In July 2009, the Neopets site was the target of an identity theft hacking scheme that attempted to trick users into clicking a link that would allow them to gain items or Neopoints. Upon doing so, malware was installed onto the user's computer. According to reports, the hack was aimed not at child players' Neopets accounts, but at using the malware to steal the financial data and identities of their parents. Viacom stated that it was investigating the issue, and that the hack was a version of social engineering rather than an "indictment of Neopets security practices". In an on-site newsletter for players, Neopets denied the report and claimed that the site's security measures prevented the posting of such links.

JumpStart era
JumpStart Games acquired Neopets from Viacom in March 2014. Server migration began in September. JumpStart-owned Neopets was immediately characterized by glitches and site lag. On 6 March 2015, much of the Neopets Team remaining from Viacom were laid off. Then-CEO of JumpStart David Lord assured the community that there were no plans to shut down Neopets and instead, resources were allocated to develop new content and address improve lag and site stability with plans to expand to other platforms including mobile and Facebook. The Neopets team started developing in-universe plots again in 2017 for the first time since the JumpStart acquisition. On 3 July 2017, Chinese company NetDragon acquired JumpStart Games. With the support for Adobe Flash ending in 2020, the Neopets Team announced in 2019 that it planned to transition Flash elements of the site to HTML5 by the end of 2020. The team prioritized popular features and some parts of the site are not functional. The Neopets Team also started working on developing a mobile-friendly version of the site as well as a mobile app.

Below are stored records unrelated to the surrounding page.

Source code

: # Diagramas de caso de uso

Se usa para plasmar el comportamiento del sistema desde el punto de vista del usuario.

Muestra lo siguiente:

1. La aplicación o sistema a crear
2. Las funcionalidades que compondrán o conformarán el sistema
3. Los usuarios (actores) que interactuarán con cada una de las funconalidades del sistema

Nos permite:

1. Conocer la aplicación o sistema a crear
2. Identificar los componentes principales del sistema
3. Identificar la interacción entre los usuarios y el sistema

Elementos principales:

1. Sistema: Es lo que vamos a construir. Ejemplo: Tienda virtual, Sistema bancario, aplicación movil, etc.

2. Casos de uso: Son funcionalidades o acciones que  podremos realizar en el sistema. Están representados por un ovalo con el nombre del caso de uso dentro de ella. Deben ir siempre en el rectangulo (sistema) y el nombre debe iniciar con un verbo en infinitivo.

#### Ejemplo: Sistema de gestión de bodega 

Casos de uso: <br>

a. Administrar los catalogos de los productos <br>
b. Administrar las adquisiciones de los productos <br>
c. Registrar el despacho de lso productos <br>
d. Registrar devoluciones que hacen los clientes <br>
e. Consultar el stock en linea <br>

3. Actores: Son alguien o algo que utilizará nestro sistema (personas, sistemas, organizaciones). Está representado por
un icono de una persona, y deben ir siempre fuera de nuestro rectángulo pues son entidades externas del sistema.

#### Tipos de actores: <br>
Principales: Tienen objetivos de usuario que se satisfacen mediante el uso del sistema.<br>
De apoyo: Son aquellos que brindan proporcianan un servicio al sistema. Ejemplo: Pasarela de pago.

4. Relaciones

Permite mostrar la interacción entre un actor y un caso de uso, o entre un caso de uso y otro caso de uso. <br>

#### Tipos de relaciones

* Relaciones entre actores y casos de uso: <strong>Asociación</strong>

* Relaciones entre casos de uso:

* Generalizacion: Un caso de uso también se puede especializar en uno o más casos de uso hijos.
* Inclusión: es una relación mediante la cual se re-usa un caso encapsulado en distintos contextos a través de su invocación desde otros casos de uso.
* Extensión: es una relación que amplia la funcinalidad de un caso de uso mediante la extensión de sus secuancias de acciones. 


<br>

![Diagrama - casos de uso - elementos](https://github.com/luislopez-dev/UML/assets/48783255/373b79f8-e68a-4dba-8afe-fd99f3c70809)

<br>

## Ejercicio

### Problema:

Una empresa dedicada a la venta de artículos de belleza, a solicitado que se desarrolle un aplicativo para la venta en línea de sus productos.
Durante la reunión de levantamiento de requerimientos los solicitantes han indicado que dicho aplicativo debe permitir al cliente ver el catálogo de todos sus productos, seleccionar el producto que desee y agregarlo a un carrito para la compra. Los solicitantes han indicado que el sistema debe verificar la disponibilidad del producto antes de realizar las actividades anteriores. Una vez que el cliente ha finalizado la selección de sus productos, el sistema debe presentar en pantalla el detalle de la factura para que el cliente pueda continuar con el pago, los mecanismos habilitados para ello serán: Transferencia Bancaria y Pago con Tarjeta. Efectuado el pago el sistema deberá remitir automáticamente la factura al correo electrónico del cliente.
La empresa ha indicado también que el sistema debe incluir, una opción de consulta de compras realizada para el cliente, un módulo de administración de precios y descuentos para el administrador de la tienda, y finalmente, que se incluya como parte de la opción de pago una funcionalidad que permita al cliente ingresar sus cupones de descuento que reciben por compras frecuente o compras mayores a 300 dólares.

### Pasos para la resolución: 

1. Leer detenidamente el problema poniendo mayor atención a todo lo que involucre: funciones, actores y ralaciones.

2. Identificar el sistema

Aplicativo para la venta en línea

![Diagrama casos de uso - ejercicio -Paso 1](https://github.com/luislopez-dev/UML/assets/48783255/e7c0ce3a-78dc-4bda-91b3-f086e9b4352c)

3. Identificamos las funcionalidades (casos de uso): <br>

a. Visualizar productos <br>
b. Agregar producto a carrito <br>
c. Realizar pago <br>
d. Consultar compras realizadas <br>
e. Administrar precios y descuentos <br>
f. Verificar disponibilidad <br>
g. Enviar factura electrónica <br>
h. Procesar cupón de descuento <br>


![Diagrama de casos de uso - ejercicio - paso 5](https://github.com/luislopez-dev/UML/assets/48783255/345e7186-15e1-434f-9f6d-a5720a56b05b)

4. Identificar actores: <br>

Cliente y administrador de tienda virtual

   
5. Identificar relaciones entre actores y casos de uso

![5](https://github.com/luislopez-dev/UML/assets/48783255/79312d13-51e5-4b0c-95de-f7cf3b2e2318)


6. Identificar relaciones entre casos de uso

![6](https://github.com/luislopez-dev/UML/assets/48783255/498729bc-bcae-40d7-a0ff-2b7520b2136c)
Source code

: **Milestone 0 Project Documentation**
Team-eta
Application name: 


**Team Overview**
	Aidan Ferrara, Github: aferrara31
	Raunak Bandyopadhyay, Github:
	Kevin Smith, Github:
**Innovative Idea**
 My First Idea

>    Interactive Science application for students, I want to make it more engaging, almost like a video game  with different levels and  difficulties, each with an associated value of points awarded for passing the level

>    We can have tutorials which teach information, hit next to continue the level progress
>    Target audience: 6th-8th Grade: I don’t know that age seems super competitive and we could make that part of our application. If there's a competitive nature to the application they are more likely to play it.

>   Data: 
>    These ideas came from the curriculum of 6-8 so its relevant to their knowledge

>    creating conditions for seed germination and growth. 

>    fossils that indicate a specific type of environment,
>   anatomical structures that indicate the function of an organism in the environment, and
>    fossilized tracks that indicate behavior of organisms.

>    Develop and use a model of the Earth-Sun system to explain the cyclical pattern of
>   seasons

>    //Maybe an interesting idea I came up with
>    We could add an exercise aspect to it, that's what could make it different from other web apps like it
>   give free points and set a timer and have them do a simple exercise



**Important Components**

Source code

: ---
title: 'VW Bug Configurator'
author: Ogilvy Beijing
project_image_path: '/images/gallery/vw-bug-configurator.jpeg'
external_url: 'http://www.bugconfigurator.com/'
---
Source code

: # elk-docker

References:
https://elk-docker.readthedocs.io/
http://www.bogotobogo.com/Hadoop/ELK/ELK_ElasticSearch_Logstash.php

During the weekend of 27–28 June 2015, the site's chat filters stopped working. The site's forums were flooded with age-inappropriate messages. In a statement on Facebook, JumpStart apologized, explaining that the issue was due to a "facility move," and that during that move, the moderation team was not able to access the Neopets community.

In 2016, Motherboard reported that the account information of an alleged 70 million of Neopets accounts had been compromised. The hack contained usernames, passwords, email addresses, birth dates, gender, and country from 2012 (prior to JumpStart's acquisition), but did not contain credit card information or physical addresses. Neopets responded by posting about the leak on their official Facebook page and sent emails out to all affected players telling them to change their passwords.

Metaverse
On September 22, 2021, the Neopets Metaverse Collection NFT was revealed in collaboration with JumpStart, Cherrypicks, and Moonvault. Users could purchase NMC tokens on the Neopets Metaverse Collection website  from November 12, 2021 ― November 15, 2021 that could then be exchanged for a randomly generated Neopet NFT on the Solana blockchain from November 15, 2021 - November 18, 2021. 4,233 NMC tokens were sold for a total of 8,708 SOLs which resulted in 4225 pieces minted for the genesis collection. Shortly after the project was announced a unique visual glitch (certain attributes were layered and colored incorrectly) revealed that at least one of images used for promotion on the Neopets Metaverse Collection website was generated using the Dress to Impress fan site, the Neopets Metaverse team replaced the image in question shortly after it was noticed and haven't responded to allegations they used Dress to Impress to generate the entire NFT collection. The Neopets Metaverse project has received a significant amount of criticism from within the Neopets community, citing general concerns about NFTs, as well as details specific to the Neopets Metaverse.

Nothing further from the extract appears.